Ко времени появления статьи дадаизм уже сыграл свою роль во французской литературе. Восходила звезда сюрреализма. В это же время в Польше начинал писать Галчинский, в Испании – Лорка и Альберти. Про французских сюрреалистов Хармс, как мы уже отмечали, что-то знал, скорее всего, от Виктора Сержа (и еще – от Павла Мансурова), и даже теоретически намечался общий сборник сюрреалистов и обэриутов. Русский парижанин Борис Поплавский испытал сильное влияние сюрреалистской поэтики; окажись он в 1927–1928 годах в Ленинграде, его почти наверняка прибило бы именно к обэриутскому берегу. Но на практике два русла русской литературы по внешним причинам все отдалялись друг от друга, и совсем уж скоро, на рубеже тридцатых, “железный занавес” стал и впрямь непроницаем. К тому времени, впрочем, и деятельность ОБЭРИУ прекратилась.
Но для Хармса эти два-три года не были чем-то случайным. В 1931 году, когда ОБЭРИУ уже было в прошлом, у него появляются важные строки (в стихотворении “Хню”):
Нам так приятно знать прошедшее.
Приятно верить в утвержденное.
Тысячи раз перечитывать книги, доступные логическим правилам.
Охаживать приятно темные углы наук.
Делать веселые наблюдения.
И на вопрос: есть ли Бог? – поднимаются тысячи рук,
склонные полагать, что Бог – это выдумка.
Мы рады, рады уничтожить
наук свободное полотно.
Мы считали врагом Галилея,
давшего новые ключи.
А ныне пять обэриутов,
еще раз повернувшие ключи в арифметиках веры,
должны скитаться меж домами
за нарушение обычных правил рассуждения о смыслах.
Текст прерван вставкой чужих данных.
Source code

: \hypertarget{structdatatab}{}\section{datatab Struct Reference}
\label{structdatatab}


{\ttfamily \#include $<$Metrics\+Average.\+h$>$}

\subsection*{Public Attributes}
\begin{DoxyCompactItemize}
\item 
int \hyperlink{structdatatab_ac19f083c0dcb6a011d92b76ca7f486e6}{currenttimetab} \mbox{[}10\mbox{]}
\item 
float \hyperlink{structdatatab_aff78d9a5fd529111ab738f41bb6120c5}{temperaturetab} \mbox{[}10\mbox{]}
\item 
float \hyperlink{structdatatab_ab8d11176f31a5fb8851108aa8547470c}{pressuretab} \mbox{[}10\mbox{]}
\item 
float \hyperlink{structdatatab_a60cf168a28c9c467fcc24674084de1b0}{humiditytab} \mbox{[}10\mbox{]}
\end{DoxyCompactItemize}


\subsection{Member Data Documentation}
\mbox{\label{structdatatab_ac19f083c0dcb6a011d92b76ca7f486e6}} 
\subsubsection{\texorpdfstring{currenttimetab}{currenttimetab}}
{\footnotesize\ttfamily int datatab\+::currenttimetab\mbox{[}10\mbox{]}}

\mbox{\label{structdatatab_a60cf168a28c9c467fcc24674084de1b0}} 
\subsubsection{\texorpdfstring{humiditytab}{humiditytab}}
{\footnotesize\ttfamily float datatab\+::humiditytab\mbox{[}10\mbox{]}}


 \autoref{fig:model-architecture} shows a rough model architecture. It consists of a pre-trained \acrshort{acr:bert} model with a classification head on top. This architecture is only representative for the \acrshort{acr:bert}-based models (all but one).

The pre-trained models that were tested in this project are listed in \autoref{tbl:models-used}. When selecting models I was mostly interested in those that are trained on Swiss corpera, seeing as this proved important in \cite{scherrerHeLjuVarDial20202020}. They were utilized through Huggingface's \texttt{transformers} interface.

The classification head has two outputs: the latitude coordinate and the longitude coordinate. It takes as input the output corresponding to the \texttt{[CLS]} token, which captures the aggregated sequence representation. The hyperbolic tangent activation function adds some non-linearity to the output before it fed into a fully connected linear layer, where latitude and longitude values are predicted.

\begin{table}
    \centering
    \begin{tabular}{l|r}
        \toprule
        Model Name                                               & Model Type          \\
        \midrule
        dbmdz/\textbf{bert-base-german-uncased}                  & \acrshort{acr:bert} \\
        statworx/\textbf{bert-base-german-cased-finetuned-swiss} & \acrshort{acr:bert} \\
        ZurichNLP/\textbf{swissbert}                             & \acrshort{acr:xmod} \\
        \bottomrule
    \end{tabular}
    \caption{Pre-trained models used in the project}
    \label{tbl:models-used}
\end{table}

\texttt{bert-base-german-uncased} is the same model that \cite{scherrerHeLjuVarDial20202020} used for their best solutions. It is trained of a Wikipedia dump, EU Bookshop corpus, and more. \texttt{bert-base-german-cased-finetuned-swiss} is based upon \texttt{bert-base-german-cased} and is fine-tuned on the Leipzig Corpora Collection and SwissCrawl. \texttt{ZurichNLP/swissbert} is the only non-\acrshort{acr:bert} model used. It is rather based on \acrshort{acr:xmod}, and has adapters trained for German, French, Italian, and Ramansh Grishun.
Можно спорить о том, кто эти “пять обэриутов” – Хармс, Введенский, Заболоцкий, Бахтерев… Пятым может быть либо Олейников, либо Левин[183]183
В черновиках, впрочем, – образец хармсовского абсурдистского юмора: “А ныне пять обэриутов: Хармс и Соколов и Хармс”.
[Закрыть]. Важно то, что и спустя годы Даниил Иванович именует себя и своих товарищей именно так – обэриутами, а не, скажем, “чинарями”.
Еще два года спустя, 24 января 1933-го, когда содружество – то, что от него осталось, – уже распадалось на глазах, когда даже тандем Хармса и Введенского дал трещину, в комнате на Надеждинской было отмечено пятилетие ОБЭРИУ[184]184
См.: Хроника жизни и творчества Даниила Хармса. С. 460.
[Закрыть]. Точнее – пятилетие вечера в Доме печати. Вечера, получившего название “Три левых часа”.
5
Конец декабря 1927-го и почти весь январь 1928 года заняла подготовка этого вечера. Для Хармса она заключалась в первую очередь в работе над пьесой, которая должна была составить второй, “театральный” час. Первый был посвящен литературе, третий – кинематографу. На нем должен был демонстрироваться фильм Минца и Разумовского “Мясорубка”.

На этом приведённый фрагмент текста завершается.